A potential benefit of ThreadPools.jl-like approach is that, when you have compute-intensive tasks mixed with I/O, it can be used to limit the number of concurrently executed tasks (I’m not sure if it’s already implemented in ThreadPools.jl but I’ve been wanting to add this in Transducers.jl). This is useful sometimes because you can limit the resource (e.g., memory) required for the entire process even when there are a lot of I/O. However, it comes with a cost because communication with Channel (used in ThreadPools.jl and handy for implementing this kind of stuff) has higher cost than simply spawning a task.
So, imagine you want to run 1000 simulations, and they take anywhere from 1ms to 40 minutes with an average say of 1 minute. Suppose you have say 6 cores. If you use ThreadPools you can queue up 6 simulations at a time, as soon as one of them finishes, a new one will spawn. You’ll always have 6 of them running at any one time, and you’ll never have a situation like you would with @threads for i = 1:1000 ... where the first 100 of them all take 40 minutes because the parameter you’re sweeping through is similar for all of them… and then this one thread takes 4000 minutes while the entire rest of the calculation across all the other threads takes 2000/5 = 400 minutes.
With thread pools, instead of waiting 4000 minutes for the first thread to finish, you’d wait 4000/6 + 2000/6 = 1000 minutes
What you are describing is just a limitation of @threads and not julia’s task system. It’s also not the property of the task pool provided by ThreadPools.jl that helps you getting the load balancing behavior. That’s the implementation of the higher-level API like ThreadPools.tmap that happens to use one task per element. This can be done without implementing the task pool. I’m pretty sure there are a few other packages (besides Transducers.jl and ThreadsX.jl) with a similar implementation that directly uses julia’s thread pool (e.g., Parallelism.tmap uses basesize=1 by default).

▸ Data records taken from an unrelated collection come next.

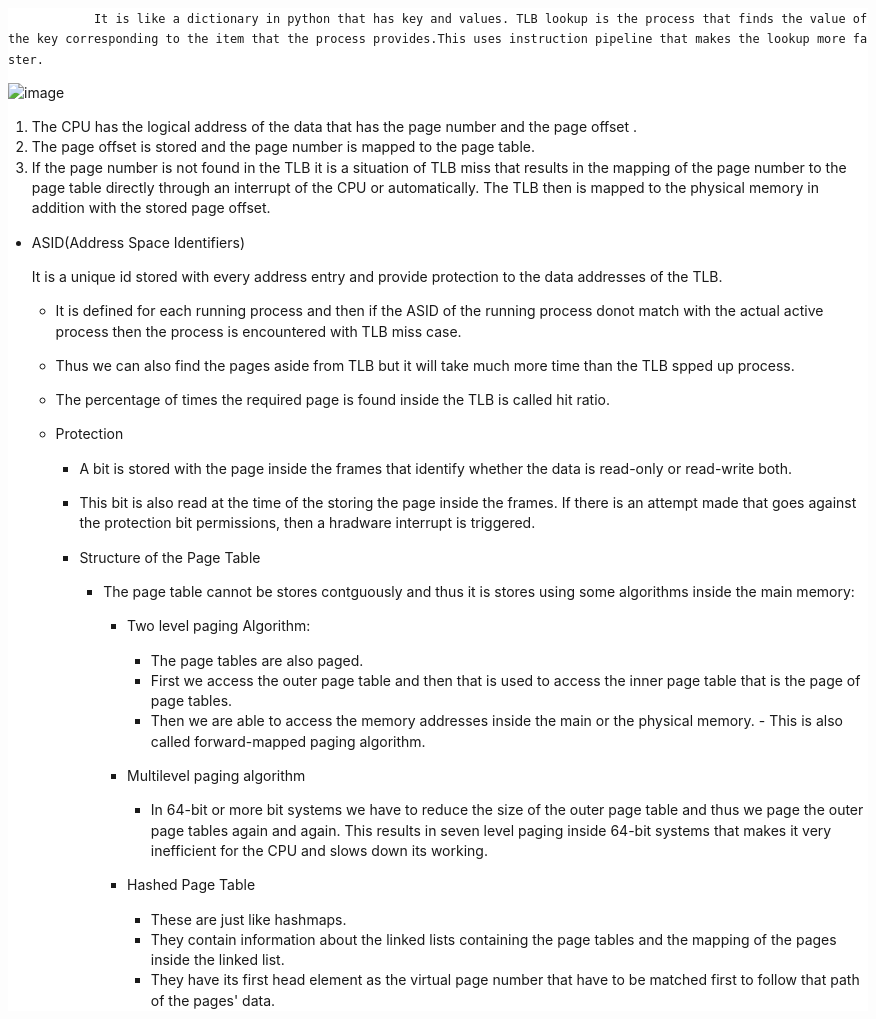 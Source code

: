                 It is like a dictionary in python that has key and values. TLB lookup is the process that finds the value of the key corresponding to the item that the process provides.This uses instruction pipeline that makes the lookup more faster.
              
![image](https://github.com/it4ch1-007/MA_notes/assets/133276365/2ddfb22f-7833-438d-8b18-8291570b03bc)


1. The CPU has the logical address of the data that has the page number and the page offset .
2. The page offset is stored and the page number is mapped to the page table.
3. If the page number is not found in the TLB it is a situation of TLB miss that results in the mapping of the page number to the page table directly through an interrupt of the CPU or automatically. The TLB then is mapped to the physical memory in addition with the stored page offset.

- ASID(Address Space Identifiers)

    It is a unique id stored with every address  entry and provide protection to the data addresses of the TLB.
    
    - It is defined for each running process and then if the ASID of the running process donot match with the actual active process then the process is encountered with TLB miss case.

    - Thus we can also find the pages aside from TLB but it will take much more time than the TLB spped up process.

    - The percentage of times the required page is found inside the TLB is called hit ratio.
                        
    - Protection

        - A bit is stored with the page inside the frames that identify whether the data is read-only or read-write both.
        - This bit is also read at the time of the storing the page inside the frames. If there is an attempt made that goes against the protection bit permissions, then a hradware interrupt is triggered.

        - Structure of the Page Table

            - The page table cannot be stores contguously and thus it is stores using some algorithms inside the main memory:

                - Two level paging Algorithm:   

                    - The page tables are also paged.
                    - First we access the outer page table and then that is used to access the inner page table that is the page of page tables.
                    - Then we are able to access the memory addresses inside the main or the physical memory.
                            - This is also called forward-mapped paging algorithm.

                - Multilevel paging algorithm

                    - In 64-bit or more bit systems we have to reduce the size of the outer page table and thus we page the outer page tables again and again. This results in seven level paging inside 64-bit systems that makes it very inefficient for the CPU and slows down its working.

                - Hashed Page Table

                    - These are just like hashmaps.
                    - They contain information about the linked lists containing the page tables and the mapping of the pages inside the linked list.
                    - They have its first head element as the virtual page number that have to be matched first to follow that path of the pages' data.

Just be clear, I’m not discouraging anyone to use ThreadPools.jl in application (= non-library) code especially if you don’t care about the throughput of task spawns (some tasks taking 40 min while others can end in 1 ms is a good example). It is tested in the wild and comes with an excellent profiling facility. I just wanted to discuss the properties of it so that we can understand the pros and cons.